Revolution in Africa came as the governments of Europe crumbled under their own might in the wake of World War II. At the forefront of the revolution, as always, were the lawyers, many of whom made up the African bourgeoisie and had studied in the European universities. Unfortunately, as liberalism fled the destructive power of the State during the Great Depression, only socialism and its various forms of control and coercion were being tolerated by the now-totalitarian governments of Continental Europe. It was these ideas only that were to be taught in the universities. It was the socialist ideas of “one people” and “one continent” that influenced the leaders of the revolutions in Africa. Their bourgeoisie upbringings, combined with their socialist, even imperialistic, education led them to believe that they could easily manage the territories carved up by Europeans nearly sixty years ago, into an all-encompassing, all-knowing, all-peaceful existence overseen by - who else? - the very men who led the revolution in the first place. The lawyers’ claims that it is only natural that they lead in time of peace, as well as in rebellion, for it was they who led their people out of slavery are well-founded, and it has always been this way. But the ideas of Marxism that influenced these lawyers doomed them. Instead of dissolving the territories that had been carved up by their European oppressors and allowing the people of Africa to live as they saw fit, the bourgeoisie classes instead opted to keep these territories intact, believing the false economic and political theories of central planning learned in European universities would lead to prosperity and peace. Instead, they got ancient animosities between tribes, nations and families that had been festering under the boot of European government for eighty years. The lawyers of the African rebellion thereby created the failed state scenario we see today through the study and application of Marxist doctrine and theory.

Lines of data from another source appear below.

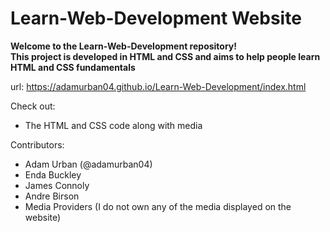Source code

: # Learn-Web-Development Website

**Welcome to the Learn-Web-Development repository!  
This project is developed in HTML and CSS and aims to help people learn HTML and CSS fundamentals**

url: https://adamurban04.github.io/Learn-Web-Development/index.html

Check out:
- The HTML and CSS code along with media


Contributors:
- Adam Urban (@adamurban04)
- Enda Buckley
- James Connoly
- Andre Birson
- Media Providers (I do not own any of the media displayed on the website)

Today we see the failed state scenario play out again and again in not only Africa, but virtually everywhere. Pakistan, Iraq, Indonesia, Mexico, and the Balkans states in Europe, to name a few examples, would all be better off if they didn’t exist, and in their place were small, independent, locally governed societies. If one was to look at a map of the world with political boundaries and fathom the differences between Europe, the United States, and East Asia with the rest of the world, one would notice that the failing states encompassing most of the globe are also vastly bigger, physically, than the successful states of the West. It is my belief that this is why most of the world has been unable to produce the same standard of living as the West. Most analysts have mistakenly attributed the failure of these unnatural states to be consequences of bad management or capitalist exploitation. These same analysts, have, unsurprisingly and predictably, recycled the ideas of the old State-sanctioned missionaries and, instead of advocating peaceful relations through trade and travel with all peoples have opted to lobby and/or bribe their own governments into pressuring the various dictators of these failed states into accepting socialist ideologies stressing democracy, environmentalism, and multi-culturalism. These efforts have, of course, failed over and over again.